• Exercise brief:
Your job is to set down the stretch of entries that opens with the line containing "closed and the" and closes with the line containing "press OK button.". Keep both end lines, copy each exactly, and add nothing.

==================================================

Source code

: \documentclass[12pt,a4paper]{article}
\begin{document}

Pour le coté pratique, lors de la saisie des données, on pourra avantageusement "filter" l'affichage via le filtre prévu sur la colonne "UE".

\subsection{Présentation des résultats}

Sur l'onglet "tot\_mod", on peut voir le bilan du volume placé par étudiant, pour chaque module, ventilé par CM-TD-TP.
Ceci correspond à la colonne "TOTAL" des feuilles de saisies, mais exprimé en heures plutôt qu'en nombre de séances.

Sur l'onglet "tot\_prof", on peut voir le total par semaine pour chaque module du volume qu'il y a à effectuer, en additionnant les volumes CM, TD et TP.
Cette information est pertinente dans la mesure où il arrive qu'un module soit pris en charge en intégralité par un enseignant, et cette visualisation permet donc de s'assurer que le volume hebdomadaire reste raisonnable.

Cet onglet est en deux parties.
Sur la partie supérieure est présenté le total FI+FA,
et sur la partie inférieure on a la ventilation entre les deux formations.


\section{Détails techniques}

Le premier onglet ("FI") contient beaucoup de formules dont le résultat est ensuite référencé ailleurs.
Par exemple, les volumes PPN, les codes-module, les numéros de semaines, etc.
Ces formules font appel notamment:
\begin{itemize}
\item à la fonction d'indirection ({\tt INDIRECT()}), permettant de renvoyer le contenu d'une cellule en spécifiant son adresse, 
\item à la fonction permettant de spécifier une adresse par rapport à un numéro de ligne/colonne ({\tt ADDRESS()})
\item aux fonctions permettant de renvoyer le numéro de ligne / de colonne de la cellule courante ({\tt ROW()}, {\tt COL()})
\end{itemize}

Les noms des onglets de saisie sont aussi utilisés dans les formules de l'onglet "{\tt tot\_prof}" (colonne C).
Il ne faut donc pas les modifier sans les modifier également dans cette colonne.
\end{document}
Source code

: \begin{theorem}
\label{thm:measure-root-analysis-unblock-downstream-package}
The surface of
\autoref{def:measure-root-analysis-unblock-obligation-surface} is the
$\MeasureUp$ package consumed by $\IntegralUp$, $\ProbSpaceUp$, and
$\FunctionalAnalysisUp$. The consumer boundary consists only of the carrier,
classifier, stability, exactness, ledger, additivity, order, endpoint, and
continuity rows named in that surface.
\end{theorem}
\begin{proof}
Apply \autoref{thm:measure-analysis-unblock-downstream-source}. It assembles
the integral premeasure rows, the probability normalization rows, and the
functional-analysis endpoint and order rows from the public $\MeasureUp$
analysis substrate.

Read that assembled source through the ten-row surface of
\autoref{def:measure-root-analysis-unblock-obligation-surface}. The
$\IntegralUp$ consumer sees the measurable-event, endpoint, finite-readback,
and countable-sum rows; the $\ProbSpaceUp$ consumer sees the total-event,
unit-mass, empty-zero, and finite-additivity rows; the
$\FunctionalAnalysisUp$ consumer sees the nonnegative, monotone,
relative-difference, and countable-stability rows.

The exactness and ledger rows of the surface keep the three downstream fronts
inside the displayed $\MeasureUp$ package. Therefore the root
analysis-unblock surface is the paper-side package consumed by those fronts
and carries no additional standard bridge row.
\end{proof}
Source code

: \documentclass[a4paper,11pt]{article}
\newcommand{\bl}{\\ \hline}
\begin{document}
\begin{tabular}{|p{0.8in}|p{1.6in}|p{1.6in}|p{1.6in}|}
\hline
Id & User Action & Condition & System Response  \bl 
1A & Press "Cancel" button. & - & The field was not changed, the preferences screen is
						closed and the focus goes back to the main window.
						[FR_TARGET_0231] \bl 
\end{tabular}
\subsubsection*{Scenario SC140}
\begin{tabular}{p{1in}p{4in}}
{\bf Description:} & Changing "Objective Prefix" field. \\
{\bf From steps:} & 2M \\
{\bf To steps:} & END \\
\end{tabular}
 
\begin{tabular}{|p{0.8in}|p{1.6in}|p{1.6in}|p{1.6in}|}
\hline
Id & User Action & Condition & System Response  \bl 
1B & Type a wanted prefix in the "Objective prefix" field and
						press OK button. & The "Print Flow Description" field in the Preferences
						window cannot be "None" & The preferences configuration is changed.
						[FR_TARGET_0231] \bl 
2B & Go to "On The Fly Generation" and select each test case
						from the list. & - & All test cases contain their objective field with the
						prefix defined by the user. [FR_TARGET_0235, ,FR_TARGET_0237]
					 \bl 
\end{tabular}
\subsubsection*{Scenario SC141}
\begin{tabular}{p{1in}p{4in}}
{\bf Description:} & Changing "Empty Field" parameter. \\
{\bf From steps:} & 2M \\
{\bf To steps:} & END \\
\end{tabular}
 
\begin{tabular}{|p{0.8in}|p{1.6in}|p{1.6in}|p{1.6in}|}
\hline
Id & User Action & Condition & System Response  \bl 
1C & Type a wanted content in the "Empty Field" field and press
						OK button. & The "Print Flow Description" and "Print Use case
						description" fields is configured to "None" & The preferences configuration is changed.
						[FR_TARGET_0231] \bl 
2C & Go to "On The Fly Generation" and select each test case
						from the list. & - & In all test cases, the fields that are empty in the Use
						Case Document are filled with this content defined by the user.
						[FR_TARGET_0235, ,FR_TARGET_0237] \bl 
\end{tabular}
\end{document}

==================================================

• Written solution:
						closed and the focus goes back to the main window.
						[FR_TARGET_0231] \bl 
\end{tabular}
\subsubsection*{Scenario SC140}
\begin{tabular}{p{1in}p{4in}}
{\bf Description:} & Changing "Objective Prefix" field. \\
{\bf From steps:} & 2M \\
{\bf To steps:} & END \\
\end{tabular}
 
\begin{tabular}{|p{0.8in}|p{1.6in}|p{1.6in}|p{1.6in}|}
\hline
Id & User Action & Condition & System Response  \bl 
1B & Type a wanted prefix in the "Objective prefix" field and
						press OK button. & The "Print Flow Description" field in the Preferences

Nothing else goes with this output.